What is integrated facilities management?

Integrated facilities management is a method of consolidating all facility-related solutions and processes under one unified management group with a single point of contact. Typically, this means that one team manages all contracts, vendor relationships, space management, and real estate planning using a central, unified software solution that integrates with others, and anyone can use. 

At its core, IFM is a simple concept. After all, managing multiple disparate technologies and manually pulling data from a dozen different sources is inefficient, difficult to control, and less organized. 

With the growing need for businesses to avoid being disrupted, the implications go even further. That’s because misaligned systems aren’t just frustrating, they slow down the ability to adapt quickly. 

Before you can fully make the transition to integrated facilities management, you’ll probably need to convince others at your organization. Let’s talk about a few key benefits you can share with senior stakeholders to help earn their buy-in. 

What are the key facility management trends happening today? Get our latest quarterly Workplace Index report. 

What are the benefits of integrated facilities management?

Switching to IFM offers numerous advantages for your organization — all of which can favorably impact your bottom line. 

Increased efficiency

Integrated facilities management helps you consolidate the entire structure of your facilities management strategy. In many cases, this means eliminating redundant software, ending unnecessary vendor contracts, and moving all responsibilities under one team. With fewer solutions and processes to juggle, you and your team will enjoy a more streamlined workflow and better organization of resources. This will help you work smarter, not harder, and accomplish more without exhausting all your time and energy. With IFM, you’ll have the freedom to work proactively. 

Improved visibility

Without integrated facilities management, it’s impossible to know everything that’s going on in your workplace or real estate portfolio at any given time. To perform an analysis at the macro level, you need to switch between teams and solutions, collecting data from various sources. 

With IFM, you’ll have full visibility into your properties and the most important facilities management metrics with simple, at-a-glance data visualization. You’ll be able to compile reports in minutes instead of days. With easy access to the insights you need, you can make better-informed decisions that optimize your workspace. 

Reduced operating costs

IFM is much more cost effective. Investing in ad-hoc software and hardware solutions may seem like a good idea in the moment, but over time those annual fees and maintenance costs can really add up. 
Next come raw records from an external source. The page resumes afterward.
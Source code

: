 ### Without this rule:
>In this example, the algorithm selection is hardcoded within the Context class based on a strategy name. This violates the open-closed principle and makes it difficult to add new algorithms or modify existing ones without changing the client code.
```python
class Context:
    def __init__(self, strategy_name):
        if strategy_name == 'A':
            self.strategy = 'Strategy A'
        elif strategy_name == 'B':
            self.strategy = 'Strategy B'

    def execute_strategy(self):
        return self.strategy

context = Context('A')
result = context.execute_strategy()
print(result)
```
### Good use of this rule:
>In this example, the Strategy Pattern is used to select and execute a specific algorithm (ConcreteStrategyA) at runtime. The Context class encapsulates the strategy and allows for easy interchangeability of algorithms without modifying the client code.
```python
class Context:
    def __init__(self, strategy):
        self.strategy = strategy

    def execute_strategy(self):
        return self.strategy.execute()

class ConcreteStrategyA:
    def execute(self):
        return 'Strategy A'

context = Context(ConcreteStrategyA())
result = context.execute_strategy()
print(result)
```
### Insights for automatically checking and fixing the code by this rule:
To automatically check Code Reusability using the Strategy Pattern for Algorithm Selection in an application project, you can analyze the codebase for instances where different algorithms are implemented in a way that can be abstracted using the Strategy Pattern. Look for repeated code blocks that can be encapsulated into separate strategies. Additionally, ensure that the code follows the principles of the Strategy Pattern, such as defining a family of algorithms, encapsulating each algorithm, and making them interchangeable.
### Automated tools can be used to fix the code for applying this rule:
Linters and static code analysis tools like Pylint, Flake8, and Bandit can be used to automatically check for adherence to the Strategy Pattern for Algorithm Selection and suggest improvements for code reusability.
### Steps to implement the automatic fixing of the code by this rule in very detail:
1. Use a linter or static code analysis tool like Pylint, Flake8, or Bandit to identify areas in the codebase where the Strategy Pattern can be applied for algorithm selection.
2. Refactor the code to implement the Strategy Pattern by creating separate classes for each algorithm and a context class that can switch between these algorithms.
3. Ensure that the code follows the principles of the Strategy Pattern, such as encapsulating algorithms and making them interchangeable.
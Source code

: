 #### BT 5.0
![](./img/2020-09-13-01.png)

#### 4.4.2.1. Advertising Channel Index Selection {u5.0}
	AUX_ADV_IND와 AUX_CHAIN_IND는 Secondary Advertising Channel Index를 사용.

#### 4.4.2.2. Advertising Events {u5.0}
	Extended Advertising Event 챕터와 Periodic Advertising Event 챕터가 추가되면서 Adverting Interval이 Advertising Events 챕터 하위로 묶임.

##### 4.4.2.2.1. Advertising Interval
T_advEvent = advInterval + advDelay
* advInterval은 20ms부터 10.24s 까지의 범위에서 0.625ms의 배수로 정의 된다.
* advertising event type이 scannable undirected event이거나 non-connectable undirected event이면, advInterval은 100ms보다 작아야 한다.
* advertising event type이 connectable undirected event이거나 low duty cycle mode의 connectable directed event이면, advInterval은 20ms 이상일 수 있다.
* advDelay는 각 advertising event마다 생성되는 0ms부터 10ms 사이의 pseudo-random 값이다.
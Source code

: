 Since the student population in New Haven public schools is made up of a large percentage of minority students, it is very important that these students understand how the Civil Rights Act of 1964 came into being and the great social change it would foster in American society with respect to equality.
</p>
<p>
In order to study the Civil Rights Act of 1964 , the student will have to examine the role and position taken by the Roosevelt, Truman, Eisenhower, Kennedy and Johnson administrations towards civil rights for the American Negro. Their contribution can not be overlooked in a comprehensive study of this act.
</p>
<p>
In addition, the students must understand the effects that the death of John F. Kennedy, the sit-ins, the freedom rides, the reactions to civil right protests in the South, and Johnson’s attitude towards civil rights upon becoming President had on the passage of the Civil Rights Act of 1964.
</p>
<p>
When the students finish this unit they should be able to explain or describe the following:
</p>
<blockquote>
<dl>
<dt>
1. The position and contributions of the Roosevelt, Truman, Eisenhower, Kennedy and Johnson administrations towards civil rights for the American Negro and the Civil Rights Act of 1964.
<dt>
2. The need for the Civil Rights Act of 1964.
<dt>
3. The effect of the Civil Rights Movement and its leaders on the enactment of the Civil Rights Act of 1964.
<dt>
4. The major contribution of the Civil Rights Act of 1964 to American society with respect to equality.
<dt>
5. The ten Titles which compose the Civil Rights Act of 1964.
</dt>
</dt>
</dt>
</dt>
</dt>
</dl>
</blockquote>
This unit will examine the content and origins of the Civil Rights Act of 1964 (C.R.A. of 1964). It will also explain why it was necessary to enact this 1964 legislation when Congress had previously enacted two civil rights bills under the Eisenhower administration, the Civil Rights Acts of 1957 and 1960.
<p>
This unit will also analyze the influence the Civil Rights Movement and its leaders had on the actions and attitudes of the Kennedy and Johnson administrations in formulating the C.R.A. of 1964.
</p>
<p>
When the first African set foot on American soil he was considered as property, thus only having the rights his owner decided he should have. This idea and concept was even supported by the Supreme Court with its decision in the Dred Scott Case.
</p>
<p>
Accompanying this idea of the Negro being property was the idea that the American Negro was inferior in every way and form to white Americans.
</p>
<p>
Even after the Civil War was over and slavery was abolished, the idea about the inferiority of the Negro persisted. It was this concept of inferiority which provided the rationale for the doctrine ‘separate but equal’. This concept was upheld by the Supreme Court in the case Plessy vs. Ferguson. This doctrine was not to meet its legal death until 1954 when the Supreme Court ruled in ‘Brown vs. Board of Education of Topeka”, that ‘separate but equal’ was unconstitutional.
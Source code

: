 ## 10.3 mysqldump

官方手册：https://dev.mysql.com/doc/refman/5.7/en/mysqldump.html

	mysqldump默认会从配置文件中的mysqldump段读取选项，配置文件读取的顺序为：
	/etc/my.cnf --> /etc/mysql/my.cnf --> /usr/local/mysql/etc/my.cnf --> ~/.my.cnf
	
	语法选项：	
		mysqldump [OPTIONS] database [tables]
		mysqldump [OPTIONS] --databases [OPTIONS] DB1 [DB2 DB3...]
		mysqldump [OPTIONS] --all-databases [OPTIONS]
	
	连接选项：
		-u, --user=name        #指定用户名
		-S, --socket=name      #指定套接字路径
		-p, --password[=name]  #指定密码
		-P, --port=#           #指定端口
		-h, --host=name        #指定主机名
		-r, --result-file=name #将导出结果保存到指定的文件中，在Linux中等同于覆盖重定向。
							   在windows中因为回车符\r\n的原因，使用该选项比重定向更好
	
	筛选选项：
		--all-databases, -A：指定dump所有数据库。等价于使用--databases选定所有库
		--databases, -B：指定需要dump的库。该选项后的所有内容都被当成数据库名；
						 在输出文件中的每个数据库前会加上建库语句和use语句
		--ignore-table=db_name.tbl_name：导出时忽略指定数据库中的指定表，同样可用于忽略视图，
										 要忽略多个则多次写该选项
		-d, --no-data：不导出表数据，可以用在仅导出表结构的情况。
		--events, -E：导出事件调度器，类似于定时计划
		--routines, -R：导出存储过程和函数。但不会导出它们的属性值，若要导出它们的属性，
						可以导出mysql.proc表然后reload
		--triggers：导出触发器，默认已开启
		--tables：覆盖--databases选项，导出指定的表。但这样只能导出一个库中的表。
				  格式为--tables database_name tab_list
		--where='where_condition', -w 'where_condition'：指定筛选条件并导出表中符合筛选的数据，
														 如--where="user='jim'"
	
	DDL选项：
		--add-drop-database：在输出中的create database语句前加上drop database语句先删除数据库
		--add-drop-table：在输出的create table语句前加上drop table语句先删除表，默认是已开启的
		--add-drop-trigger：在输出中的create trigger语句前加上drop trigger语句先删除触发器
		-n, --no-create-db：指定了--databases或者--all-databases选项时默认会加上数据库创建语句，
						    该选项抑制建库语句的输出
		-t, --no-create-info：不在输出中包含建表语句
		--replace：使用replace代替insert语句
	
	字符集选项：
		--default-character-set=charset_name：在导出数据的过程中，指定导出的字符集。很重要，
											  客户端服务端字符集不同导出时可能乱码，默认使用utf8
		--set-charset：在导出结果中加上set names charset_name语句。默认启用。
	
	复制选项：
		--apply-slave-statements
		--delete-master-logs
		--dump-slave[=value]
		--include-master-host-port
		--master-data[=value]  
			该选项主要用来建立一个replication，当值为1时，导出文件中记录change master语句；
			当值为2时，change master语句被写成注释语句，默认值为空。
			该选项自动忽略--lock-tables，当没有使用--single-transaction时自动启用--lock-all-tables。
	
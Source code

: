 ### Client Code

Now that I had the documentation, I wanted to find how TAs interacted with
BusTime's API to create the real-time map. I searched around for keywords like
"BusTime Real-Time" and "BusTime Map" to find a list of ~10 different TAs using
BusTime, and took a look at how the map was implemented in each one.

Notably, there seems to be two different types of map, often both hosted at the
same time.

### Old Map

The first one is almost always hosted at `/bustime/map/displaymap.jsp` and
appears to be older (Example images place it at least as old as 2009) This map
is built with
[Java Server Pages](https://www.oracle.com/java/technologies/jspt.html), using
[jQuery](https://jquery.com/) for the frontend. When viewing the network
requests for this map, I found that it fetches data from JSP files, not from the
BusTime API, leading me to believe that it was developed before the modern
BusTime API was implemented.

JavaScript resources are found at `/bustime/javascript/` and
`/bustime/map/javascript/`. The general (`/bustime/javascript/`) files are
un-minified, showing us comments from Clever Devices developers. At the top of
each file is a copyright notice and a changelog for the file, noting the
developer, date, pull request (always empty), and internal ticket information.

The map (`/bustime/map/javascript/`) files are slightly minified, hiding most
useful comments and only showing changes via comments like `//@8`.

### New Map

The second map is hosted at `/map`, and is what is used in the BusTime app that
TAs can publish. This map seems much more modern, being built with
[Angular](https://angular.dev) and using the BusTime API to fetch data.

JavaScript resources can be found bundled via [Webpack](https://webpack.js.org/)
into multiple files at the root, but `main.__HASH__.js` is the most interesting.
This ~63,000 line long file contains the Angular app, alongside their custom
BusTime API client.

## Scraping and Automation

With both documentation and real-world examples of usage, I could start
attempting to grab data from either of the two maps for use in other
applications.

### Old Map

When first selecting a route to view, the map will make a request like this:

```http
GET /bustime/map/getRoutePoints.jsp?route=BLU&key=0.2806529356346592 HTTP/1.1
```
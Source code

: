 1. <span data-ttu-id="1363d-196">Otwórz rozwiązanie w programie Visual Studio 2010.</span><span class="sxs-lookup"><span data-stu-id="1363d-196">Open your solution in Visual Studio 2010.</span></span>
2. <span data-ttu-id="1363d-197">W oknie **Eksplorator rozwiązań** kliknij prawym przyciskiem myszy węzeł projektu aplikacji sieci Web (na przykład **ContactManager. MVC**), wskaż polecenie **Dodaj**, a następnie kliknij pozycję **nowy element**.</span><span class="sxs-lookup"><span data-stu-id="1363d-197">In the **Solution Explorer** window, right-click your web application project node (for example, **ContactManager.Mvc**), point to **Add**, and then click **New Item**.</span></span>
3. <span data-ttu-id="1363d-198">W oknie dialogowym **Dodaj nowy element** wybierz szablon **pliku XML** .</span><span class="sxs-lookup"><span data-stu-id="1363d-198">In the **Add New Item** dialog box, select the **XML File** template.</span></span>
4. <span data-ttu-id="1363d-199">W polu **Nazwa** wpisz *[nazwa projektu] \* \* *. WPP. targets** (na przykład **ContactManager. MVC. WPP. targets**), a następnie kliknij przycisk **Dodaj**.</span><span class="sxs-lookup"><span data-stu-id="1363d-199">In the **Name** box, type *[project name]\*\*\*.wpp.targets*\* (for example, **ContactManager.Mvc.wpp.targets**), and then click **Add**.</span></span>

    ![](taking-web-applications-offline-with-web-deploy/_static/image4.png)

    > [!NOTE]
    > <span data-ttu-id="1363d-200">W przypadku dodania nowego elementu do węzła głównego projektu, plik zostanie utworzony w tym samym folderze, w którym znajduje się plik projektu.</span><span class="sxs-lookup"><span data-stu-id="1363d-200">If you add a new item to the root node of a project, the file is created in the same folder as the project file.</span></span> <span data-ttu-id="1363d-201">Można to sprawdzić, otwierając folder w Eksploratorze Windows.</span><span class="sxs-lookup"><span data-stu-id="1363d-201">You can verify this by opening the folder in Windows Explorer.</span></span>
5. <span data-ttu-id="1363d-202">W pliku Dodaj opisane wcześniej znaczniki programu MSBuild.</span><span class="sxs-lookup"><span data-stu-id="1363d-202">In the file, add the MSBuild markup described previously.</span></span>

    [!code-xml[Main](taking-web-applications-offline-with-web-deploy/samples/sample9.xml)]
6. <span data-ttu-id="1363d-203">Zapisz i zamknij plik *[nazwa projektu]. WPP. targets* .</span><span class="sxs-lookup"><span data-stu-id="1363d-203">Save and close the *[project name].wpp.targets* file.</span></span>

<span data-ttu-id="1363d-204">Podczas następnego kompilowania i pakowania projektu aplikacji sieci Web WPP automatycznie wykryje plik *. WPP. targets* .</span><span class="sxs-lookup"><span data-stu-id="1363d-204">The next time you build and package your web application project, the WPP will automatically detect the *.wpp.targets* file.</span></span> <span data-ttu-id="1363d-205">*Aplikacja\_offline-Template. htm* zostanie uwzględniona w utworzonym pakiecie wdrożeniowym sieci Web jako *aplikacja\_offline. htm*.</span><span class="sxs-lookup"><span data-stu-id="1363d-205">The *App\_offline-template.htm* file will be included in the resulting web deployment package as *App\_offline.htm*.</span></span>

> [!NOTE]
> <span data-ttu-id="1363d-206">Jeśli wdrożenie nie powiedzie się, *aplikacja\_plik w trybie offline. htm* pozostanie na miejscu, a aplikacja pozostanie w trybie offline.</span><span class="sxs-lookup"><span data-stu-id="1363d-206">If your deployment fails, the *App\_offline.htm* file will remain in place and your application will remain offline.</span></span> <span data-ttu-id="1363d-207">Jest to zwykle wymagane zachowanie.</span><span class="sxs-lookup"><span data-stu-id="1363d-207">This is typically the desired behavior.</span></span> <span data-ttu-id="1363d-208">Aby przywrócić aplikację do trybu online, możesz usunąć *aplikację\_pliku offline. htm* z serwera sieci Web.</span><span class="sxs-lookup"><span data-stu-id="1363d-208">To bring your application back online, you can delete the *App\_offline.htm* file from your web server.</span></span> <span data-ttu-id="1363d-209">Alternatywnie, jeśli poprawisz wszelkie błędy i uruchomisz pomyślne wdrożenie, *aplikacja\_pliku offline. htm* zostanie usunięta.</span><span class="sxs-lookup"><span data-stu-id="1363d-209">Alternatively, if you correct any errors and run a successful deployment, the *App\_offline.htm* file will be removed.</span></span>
Once you take time to identify the redundancies and overlap in your systems and begin consolidating your technology, it’s much easier to trim the fat. This can translate into massive savings for your organization. 

And with less to manage, your department can work leaner and reallocate that extra budget into furthering your company’s digital transformation. 

A happier, healthier workplace

It’s essential you create a functional workplace that’s not only comfortable and convenient but also secure. IFM will make it easier to achieve. For example, when you’re able to integrate your space management solution with your IoT sensors, workplace reservation software, and visitor management system, you can ensure employees have access to the resources and equipment they need. You’ll be able to make more strategic decisions with full visibility into your workplace operations. 

From emergency notifications to building occupants and precise access control systems for visitors, digital integrations from IFM are powering safe and compliant building experiences.  Plus, IFM is helping organizations lower energy costs and meet ESG standards and improve sustainability performance through the use of smart building sensors and intelligent automation of HVAC and air quality systems. 

How do you successfully implement integrated facilities management?

As a facilities leader, you know people can be resistant to change. So, how can you ensure your move to IFM will be successful? Here are a few things you can do to ensure a positive experience. 

Do your homework

Perform a thorough analysis of how existing office-based solutions are used within your organization. Look for inefficiencies, overlap, and opportunities to improve your employee experience. While your maintenance professionals may be hesitant to learn a new software, they may be more eager once you show them precisely how the solution will simplify their workday and eliminate common obstacles. 

Moving to IFM can mean significant changes to your facility operations. By accounting for the learning curve and preparing a strategy ahead of time, you can eliminate issues that may slow your progress. 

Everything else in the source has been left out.